The constant advancement of laboratory automation techniques has greatly increased the speed and scope of experimentation while reducing experiment cost. Even with these advances, many experimental systems are too large to explore exhaustively. The alternative is to collect a feasible subset and use it to train a predictive model for the rest. The question then becomes how to choose this subset. The field of active machine learning provides methods that can be used in a closed-loop experimental system to iteratively choose experiments that are most likely to yield an accurate predictive model. In this course, participants will experience the development of an “automated science” AI-driven process from definition of an experimental space and process goals, to automating data collection, building a predictive model and using the model to choose new experiments. The process will be focused on playing a simple children’s board game (e.g, Battleship) using an integrated system containing a liquid handling robot, a plate reader, a robotic arm and plate management capabilities.
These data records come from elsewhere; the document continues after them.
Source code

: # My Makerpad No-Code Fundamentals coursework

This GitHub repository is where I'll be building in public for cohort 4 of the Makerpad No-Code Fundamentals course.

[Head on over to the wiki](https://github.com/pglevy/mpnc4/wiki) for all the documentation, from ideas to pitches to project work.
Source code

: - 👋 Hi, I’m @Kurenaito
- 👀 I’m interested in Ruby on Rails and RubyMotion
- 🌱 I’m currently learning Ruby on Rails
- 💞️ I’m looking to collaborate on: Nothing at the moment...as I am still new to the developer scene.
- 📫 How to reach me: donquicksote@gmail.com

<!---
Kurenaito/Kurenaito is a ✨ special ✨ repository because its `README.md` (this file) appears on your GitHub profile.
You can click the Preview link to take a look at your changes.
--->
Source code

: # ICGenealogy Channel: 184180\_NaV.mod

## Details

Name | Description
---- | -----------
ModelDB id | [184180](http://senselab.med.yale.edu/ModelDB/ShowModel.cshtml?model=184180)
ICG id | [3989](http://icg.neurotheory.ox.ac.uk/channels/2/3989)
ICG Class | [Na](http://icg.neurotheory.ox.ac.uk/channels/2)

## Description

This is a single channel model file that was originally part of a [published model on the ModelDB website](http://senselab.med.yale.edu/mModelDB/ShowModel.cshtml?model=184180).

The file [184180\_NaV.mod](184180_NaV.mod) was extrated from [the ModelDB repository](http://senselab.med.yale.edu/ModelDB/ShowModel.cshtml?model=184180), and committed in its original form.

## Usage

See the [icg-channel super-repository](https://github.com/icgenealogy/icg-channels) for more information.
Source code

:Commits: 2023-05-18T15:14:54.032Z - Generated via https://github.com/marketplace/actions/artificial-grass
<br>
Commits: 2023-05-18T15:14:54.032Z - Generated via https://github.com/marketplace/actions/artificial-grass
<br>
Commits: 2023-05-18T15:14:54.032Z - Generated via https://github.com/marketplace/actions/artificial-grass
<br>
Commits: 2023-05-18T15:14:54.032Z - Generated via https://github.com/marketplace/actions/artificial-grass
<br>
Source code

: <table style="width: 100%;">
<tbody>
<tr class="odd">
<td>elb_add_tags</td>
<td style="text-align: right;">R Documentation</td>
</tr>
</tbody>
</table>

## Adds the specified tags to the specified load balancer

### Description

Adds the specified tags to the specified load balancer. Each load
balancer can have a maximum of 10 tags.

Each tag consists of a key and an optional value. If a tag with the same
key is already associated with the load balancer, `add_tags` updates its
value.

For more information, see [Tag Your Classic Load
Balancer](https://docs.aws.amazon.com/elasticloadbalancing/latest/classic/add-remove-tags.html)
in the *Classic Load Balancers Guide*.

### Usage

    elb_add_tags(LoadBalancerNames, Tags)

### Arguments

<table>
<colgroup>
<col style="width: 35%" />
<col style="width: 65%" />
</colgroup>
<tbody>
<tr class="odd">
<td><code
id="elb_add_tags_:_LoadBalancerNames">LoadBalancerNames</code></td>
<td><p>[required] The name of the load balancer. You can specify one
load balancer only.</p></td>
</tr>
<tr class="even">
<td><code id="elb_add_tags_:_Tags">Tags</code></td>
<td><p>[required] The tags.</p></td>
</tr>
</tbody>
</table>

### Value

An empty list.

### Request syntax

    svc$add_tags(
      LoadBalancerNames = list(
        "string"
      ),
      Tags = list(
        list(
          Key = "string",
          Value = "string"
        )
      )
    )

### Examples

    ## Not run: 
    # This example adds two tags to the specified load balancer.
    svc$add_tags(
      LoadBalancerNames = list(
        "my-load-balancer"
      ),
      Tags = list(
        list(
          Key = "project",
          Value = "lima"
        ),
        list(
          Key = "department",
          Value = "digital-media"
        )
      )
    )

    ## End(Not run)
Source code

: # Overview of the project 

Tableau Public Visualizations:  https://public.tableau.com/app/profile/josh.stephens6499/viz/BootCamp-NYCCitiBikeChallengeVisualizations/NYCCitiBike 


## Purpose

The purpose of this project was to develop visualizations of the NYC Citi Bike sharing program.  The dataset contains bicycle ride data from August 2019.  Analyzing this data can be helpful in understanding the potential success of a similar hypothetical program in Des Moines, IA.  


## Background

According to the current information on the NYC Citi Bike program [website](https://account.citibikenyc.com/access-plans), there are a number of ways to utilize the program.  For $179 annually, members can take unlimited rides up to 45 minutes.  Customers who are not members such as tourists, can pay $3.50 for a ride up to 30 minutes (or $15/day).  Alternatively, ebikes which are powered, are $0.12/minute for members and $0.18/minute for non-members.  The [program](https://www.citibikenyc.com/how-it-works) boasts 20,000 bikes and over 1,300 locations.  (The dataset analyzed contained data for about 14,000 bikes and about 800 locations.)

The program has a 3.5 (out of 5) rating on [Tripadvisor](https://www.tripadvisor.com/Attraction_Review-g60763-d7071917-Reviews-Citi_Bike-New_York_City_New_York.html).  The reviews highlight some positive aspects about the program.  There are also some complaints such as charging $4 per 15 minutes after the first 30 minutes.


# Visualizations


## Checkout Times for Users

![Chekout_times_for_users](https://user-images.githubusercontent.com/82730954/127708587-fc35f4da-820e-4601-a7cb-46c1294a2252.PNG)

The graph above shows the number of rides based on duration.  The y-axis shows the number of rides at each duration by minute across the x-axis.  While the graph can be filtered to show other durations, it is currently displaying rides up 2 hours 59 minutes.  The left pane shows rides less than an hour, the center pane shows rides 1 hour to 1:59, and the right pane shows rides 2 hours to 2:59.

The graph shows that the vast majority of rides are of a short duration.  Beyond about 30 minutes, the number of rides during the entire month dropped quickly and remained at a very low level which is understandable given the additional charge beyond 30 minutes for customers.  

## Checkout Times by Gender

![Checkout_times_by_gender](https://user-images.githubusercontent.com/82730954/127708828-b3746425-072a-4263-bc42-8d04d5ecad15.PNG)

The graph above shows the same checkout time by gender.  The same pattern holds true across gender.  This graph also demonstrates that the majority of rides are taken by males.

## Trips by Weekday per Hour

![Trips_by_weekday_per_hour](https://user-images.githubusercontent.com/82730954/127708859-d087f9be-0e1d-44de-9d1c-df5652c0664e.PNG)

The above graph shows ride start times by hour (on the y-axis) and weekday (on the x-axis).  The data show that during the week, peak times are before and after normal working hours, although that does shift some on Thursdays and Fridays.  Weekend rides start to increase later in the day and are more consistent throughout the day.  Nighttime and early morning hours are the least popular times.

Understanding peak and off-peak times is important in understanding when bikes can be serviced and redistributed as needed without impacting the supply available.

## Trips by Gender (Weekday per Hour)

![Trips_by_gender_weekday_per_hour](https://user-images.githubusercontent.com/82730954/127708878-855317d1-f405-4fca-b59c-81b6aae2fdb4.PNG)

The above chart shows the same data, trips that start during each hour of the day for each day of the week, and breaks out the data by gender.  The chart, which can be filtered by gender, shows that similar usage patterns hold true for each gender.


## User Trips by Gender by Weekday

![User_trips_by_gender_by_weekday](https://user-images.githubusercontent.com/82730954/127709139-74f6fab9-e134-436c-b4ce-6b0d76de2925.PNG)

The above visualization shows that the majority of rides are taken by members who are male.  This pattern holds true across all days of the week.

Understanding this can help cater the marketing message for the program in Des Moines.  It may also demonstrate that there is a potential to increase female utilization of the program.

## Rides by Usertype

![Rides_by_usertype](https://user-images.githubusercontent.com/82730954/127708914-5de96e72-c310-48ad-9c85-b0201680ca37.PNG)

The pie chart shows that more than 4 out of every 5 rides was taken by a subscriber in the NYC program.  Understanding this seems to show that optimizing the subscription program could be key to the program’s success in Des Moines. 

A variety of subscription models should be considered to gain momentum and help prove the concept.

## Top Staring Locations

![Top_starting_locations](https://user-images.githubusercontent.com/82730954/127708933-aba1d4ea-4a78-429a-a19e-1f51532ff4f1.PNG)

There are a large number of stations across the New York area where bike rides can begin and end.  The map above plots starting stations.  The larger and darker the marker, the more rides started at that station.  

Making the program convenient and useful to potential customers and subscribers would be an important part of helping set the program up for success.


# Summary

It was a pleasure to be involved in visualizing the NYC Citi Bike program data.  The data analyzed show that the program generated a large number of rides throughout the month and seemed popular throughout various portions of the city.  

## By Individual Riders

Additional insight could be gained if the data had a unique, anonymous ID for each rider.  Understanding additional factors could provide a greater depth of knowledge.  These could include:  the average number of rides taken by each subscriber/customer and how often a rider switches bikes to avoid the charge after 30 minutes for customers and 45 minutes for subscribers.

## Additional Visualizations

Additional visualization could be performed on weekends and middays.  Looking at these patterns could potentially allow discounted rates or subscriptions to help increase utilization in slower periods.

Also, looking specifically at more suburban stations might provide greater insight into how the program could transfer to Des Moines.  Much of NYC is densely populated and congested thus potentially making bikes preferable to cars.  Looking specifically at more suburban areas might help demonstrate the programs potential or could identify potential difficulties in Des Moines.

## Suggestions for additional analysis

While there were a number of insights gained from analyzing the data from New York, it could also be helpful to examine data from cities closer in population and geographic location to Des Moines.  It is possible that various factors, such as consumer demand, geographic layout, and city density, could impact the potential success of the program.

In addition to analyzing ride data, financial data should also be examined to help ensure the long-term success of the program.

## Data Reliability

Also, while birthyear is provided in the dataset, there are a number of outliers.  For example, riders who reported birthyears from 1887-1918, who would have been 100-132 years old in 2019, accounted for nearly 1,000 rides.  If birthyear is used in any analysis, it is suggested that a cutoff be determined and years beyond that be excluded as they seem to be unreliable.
It is strongly encouraged that participants in this course have programming experience in Python or Matlab.
- Basic assay design
- Using simulation in design and testing of modeling and active learning components
- Set up of integrated robotic system for AI-driven experimentation
- Management of communication between AI and hardware
Joshua D. Kangas, Ph.D., Assistant Teaching Professor, Computational Biology Department, School of Computer Science, Carnegie Mellon University.
Robert F. Murphy, Ph.D., Ray and Stephanie Lane Professor of Computational Biology and Professor of Biological Sciences, Biomedical Engineering, and Machine Learning Head, Computational Biology Department, School of Computer Science, Carnegie Mellon University.